Schuitemaker, who has been working on a vaccine that could help prevent the transmission of HIV, freely admits the life of a discoverer holds many highs and lows. Years and years of promising work can often be dashed by disappointment. But so it goes for Schuitemaker’s team at Janssen, which is tasked with creating innovative vaccines that can help address unmet medical needs worldwide.

It’s certainly been that way with the group’s work on Ebola. “We have a program for an Ebola vaccine in place and we’re thrilled that we managed to do so much in so little time,” says Schuitemaker, referring to the company’s speedy formation of clinical trials in sub-Saharan Africa and other parts of the world in the midst of the outbreak in early 2015. “Fortunately for the world, the epidemic got under control,” she says. “But for vaccine development, that’s not necessarily the best thing because we have to prove the vaccine has effects.”

Infectious diseases aren’t only the health crises that women at the company are focused on troubleshooting. At Ethicon, part of Johnson & Johnson’s medical devices sector, a team of engineers and scientists work diligently to bring “engineering, materials science, chemistry and biology capabilities — all of it — together to solve big problems in surgery,” says Beth McCombs, Vice President, Research & Development at Ethicon.

McCombs and her team have brought many cutting-edge ideas to the operating room including minimally-invasive surgical staples, devices that control bleeding and advanced sutures, among others. Recently, Ethicon started a robotics collaboration with Verily (formerly Google Life Sciences), and acquired an ablation company, Neuwave Medical, that, she explains, essentially allows doctors to “kill cancer thermally.”

Her team’s work is inspired not just by the ever-stretching boundaries of technology, but also by the people who benefit from these inventions.
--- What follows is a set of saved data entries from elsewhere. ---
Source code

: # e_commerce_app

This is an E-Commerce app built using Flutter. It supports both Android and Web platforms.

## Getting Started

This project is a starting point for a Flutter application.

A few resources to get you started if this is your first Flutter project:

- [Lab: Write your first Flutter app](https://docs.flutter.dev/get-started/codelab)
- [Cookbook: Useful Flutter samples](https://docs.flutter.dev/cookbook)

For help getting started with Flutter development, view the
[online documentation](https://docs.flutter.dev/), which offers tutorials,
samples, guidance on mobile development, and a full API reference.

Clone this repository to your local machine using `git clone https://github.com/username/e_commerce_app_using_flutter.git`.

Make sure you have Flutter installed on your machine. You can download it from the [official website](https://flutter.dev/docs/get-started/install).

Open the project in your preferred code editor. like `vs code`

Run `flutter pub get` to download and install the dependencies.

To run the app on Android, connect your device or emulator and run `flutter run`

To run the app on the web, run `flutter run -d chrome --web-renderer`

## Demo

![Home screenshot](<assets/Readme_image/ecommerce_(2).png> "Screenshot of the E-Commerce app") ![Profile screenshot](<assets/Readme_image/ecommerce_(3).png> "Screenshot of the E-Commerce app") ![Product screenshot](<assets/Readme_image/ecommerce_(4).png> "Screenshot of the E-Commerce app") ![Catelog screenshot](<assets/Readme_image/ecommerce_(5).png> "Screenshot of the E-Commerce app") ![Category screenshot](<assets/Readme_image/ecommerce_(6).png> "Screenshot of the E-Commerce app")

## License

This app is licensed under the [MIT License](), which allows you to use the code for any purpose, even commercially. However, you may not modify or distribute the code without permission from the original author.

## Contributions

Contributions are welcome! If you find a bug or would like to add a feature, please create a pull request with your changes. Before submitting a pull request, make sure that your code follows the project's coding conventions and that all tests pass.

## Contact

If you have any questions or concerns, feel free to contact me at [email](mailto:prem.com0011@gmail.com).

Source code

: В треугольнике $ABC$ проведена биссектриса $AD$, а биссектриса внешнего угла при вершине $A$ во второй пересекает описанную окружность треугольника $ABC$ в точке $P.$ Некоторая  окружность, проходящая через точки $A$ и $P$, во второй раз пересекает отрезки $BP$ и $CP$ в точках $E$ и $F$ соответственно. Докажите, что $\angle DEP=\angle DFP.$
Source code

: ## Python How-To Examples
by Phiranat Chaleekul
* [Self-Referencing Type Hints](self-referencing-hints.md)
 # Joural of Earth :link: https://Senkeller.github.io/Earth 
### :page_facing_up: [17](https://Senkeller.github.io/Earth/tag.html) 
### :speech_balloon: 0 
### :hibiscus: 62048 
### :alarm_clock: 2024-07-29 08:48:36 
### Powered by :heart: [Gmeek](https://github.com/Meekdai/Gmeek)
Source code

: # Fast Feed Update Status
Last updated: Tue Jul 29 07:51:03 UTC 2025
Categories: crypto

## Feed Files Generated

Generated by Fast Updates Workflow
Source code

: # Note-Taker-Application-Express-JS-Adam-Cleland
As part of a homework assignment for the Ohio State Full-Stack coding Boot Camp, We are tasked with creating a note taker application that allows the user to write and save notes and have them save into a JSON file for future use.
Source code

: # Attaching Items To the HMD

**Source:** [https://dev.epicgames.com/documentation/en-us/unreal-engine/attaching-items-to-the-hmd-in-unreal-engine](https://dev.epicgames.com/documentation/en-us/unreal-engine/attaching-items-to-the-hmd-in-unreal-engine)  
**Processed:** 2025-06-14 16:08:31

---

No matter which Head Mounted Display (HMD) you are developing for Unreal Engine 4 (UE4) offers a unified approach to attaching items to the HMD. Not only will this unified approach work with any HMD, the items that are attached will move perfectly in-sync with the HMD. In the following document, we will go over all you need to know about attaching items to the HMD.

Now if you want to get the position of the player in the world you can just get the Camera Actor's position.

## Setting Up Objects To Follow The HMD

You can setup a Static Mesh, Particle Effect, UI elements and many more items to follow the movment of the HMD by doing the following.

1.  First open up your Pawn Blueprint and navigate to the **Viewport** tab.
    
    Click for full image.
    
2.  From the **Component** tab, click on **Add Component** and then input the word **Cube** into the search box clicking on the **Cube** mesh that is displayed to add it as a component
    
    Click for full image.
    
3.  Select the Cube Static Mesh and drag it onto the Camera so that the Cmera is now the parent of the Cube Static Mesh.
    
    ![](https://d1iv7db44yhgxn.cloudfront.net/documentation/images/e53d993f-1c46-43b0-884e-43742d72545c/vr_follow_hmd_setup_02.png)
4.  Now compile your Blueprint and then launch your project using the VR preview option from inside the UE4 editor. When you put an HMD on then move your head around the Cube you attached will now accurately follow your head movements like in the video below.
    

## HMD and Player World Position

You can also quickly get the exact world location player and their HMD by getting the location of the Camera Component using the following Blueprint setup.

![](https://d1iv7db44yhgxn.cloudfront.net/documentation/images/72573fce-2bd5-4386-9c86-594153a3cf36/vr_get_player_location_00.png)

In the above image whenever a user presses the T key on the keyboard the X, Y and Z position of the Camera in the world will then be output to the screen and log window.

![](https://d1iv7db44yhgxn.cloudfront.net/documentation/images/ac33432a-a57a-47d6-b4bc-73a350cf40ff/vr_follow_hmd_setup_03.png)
In McCombs’ case, that includes her parents — her father was an engineer, and her mother was a nurse.

McCombs recounts a story of sitting next to a stranger in a crowded café who “shared with me, very openly, how she’d been diagnosed with breast cancer.” The woman went on to explain that her needle biopsy was preferable to the first, more invasive biopsy she’d had.

“I was working with minimally-invasive breast cancer devices at the time,” McCombs recalls. “This was a rare opportunity to connect with a patient who was impacted by my design work.” Today, she feels privileged to serve the “millions of people who are touched by the innovations” her team has developed.